This book’s cover drew my attention instantly; it is really eye catching for me. I have never seen fabric manipulation like this before. I got so curious what is inside that I bought it. And I love it.

Stacking, sewing and slashing fabric

Most of the examples in the book utilise stacking layers of different coloured fabrics on the top of each other, sewing them together and slashing in different manners. Each technique is followed by an easy to understand step-by-step description with high-quality photos. There are not too many techniques (trapunto, stacks, puffs and faux chenille), yet Ann Small demonstrates how to combine them together or add different types of embellishment to create fabric art.

Faux chenille style heart. Faux chenille fabric manipulation technique.
Faux chenille style heart inspired by Ann Small’s book.

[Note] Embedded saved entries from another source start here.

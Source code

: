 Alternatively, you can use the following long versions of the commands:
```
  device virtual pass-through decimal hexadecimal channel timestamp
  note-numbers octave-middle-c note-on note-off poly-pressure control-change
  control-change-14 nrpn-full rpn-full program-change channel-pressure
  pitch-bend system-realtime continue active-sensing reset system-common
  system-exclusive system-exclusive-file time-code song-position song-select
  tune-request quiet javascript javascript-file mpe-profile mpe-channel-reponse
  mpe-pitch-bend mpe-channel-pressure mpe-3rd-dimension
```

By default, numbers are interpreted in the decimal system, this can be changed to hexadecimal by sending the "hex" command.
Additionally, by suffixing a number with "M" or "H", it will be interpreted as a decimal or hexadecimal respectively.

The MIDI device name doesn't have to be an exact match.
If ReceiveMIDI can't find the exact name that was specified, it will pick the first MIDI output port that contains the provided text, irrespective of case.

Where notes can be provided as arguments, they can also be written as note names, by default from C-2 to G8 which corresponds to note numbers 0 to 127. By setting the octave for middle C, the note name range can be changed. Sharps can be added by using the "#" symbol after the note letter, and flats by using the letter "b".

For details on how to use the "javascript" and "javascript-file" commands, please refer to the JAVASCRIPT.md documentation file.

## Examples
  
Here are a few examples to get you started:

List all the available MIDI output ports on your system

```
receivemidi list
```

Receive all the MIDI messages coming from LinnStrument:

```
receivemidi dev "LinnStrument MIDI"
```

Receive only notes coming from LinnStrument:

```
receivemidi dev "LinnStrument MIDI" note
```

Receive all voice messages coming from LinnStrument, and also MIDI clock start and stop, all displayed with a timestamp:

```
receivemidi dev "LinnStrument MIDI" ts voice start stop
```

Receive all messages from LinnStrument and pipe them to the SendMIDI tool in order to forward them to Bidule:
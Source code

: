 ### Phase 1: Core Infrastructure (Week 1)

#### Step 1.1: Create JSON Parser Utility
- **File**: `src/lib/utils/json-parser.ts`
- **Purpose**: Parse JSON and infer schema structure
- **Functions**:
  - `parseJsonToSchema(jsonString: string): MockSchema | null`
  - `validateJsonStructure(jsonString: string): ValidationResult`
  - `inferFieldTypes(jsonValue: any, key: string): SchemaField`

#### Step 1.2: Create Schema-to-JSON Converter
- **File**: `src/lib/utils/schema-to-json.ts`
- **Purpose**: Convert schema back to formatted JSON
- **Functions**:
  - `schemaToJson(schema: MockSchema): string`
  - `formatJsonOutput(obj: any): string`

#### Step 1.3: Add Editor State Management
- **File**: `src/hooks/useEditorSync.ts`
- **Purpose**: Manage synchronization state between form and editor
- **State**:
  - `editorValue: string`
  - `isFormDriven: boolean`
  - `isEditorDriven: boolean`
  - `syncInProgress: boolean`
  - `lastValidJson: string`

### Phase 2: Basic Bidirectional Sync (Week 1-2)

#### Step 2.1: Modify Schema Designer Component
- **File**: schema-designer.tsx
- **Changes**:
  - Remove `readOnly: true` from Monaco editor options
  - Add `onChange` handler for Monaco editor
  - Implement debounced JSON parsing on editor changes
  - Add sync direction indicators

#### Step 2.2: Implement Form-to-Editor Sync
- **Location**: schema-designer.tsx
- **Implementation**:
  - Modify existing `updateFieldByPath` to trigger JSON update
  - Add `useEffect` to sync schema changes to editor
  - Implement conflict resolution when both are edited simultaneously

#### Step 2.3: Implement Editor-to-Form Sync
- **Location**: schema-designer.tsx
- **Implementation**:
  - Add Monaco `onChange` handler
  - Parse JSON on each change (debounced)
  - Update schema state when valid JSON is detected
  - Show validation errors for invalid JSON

Amazing source of inspiration

In her book Ann describes multiple large projects based on the mentioned fabric manipulation techniques. She creates big images made of fabrics, costumes, even sculptures. I was so impressed that I decided to try it myself. In the beginning I just made a small faux chenille square with four layers of cotton fabrics. Although it came out nice and proved easy to make, I still was not sure how to utilise these impressive techniques.

I did not wish to start with such big projects as Ann Small writes about in her publication. Moreover, the accessories in the book aren’t quite my style. However, I still felt intrigued to give it a try since I found these techniques truly fascinating. I finally came up with the idea to create a girl’s head band and simple applique I have sewn to a dress.

Butterfly applique made with faux chenille style fabric manipulation technique.
Butterfly with stripes sewn on the bias.
DIY flower head band. Flowers made by fabric manipulation technique.
Headband with flowers.

While paging through the book over and over again, I got some ideas and created small cotton appliques for girl’s dresses as a result. And I am really happy with them. It was a good idea to enrich my library with this work by Ann Small as find it a great source of inspiration and a helpful manual as well.